Retype, without alteration, each line from the line containing "We can't control" to the final line of the records.

Exercise materials section start

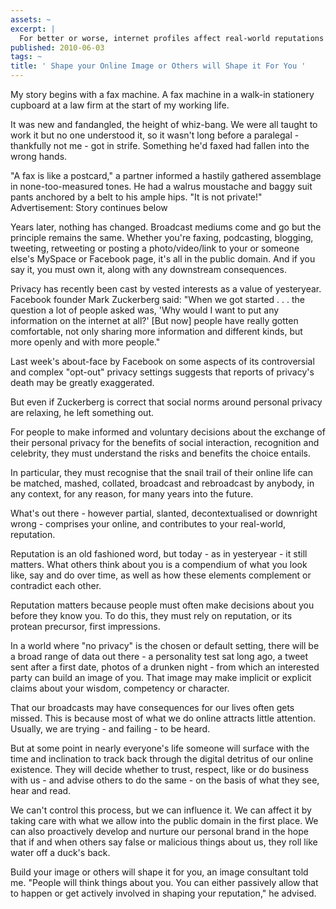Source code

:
 ```yaml
---
assets: ~
excerpt: |
  For better or worse, internet profiles affect real-world reputations
published: 2010-06-03
tags: ~
title: ' Shape your Online Image or Others will Shape it For You '
---
```

My story begins with a fax machine. A fax machine in a walk-in stationery cupboard at a law firm at the start of my working life.

It was new and fandangled, the height of whiz-bang. We were all taught to work it but no one understood it, so it wasn't long before a paralegal - thankfully not me - got in strife. Something he'd faxed had fallen into the wrong hands.

"A fax is like a postcard," a partner informed a hastily gathered assemblage in none-too-measured tones. He had a walrus moustache and baggy suit pants anchored by a belt to his ample hips. "It is not private!"
Advertisement: Story continues below

Years later, nothing has changed. Broadcast mediums come and go but the principle remains the same. Whether you're faxing, podcasting, blogging, tweeting, retweeting or posting a photo/video/link to your or someone else's MySpace or Facebook page, it's all in the public domain. And if you say it, you must own it, along with any downstream consequences.

Privacy has recently been cast by vested interests as a value of yesteryear. Facebook founder Mark Zuckerberg said: "When we got started . . . the question a lot of people asked was, 'Why would I want to put any information on the internet at all?' [But now] people have really gotten comfortable, not only sharing more information and different kinds, but more openly and with more people."

Last week's about-face by Facebook on some aspects of its controversial and complex "opt-out" privacy settings suggests that reports of privacy's death may be greatly exaggerated.

But even if Zuckerberg is correct that social norms around personal privacy are relaxing, he left something out.

For people to make informed and voluntary decisions about the exchange of their personal privacy for the benefits of social interaction, recognition and celebrity, they must understand the risks and benefits the choice entails.

In particular, they must recognise that the snail trail of their online life can be matched, mashed, collated, broadcast and rebroadcast by anybody, in any context, for any reason, for many years into the future.

What's out there - however partial, slanted, decontextualised or downright wrong - comprises your online, and contributes to your real-world, reputation.

Reputation is an old fashioned word, but today - as in yesteryear - it still matters. What others think about you is a compendium of what you look like, say and do over time, as well as how these elements complement or contradict each other.

Reputation matters because people must often make decisions about you before they know you. To do this, they must rely on reputation, or its protean precursor, first impressions.

In a world where "no privacy" is the chosen or default setting, there will be a broad range of data out there - a personality test sat long ago, a tweet sent after a first date, photos of a drunken night - from which an interested party can build an image of you. That image may make implicit or explicit claims about your wisdom, competency or character.

That our broadcasts may have consequences for our lives often gets missed. This is because most of what we do online attracts little attention. Usually, we are trying - and failing - to be heard.

But at some point in nearly everyone's life someone will surface with the time and inclination to track back through the digital detritus of our online existence. They will decide whether to trust, respect, like or do business with us - and advise others to do the same - on the basis of what they see, hear and read.

We can't control this process, but we can influence it. We can affect it by taking care with what we allow into the public domain in the first place. We can also proactively develop and nurture our personal brand in the hope that if and when others say false or malicious things about us, they roll like water off a duck's back.

Build your image or others will shape it for you, an image consultant told me. "People will think things about you. You can either passively allow that to happen or get actively involved in shaping your reputation," he advised.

Exercise materials section end

▸ **Response area**:
We can't control this process, but we can influence it. We can affect it by taking care with what we allow into the public domain in the first place. We can also proactively develop and nurture our personal brand in the hope that if and when others say false or malicious things about us, they roll like water off a duck's back.

Build your image or others will shape it for you, an image consultant told me. "People will think things about you. You can either passively allow that to happen or get actively involved in shaping your reputation," he advised.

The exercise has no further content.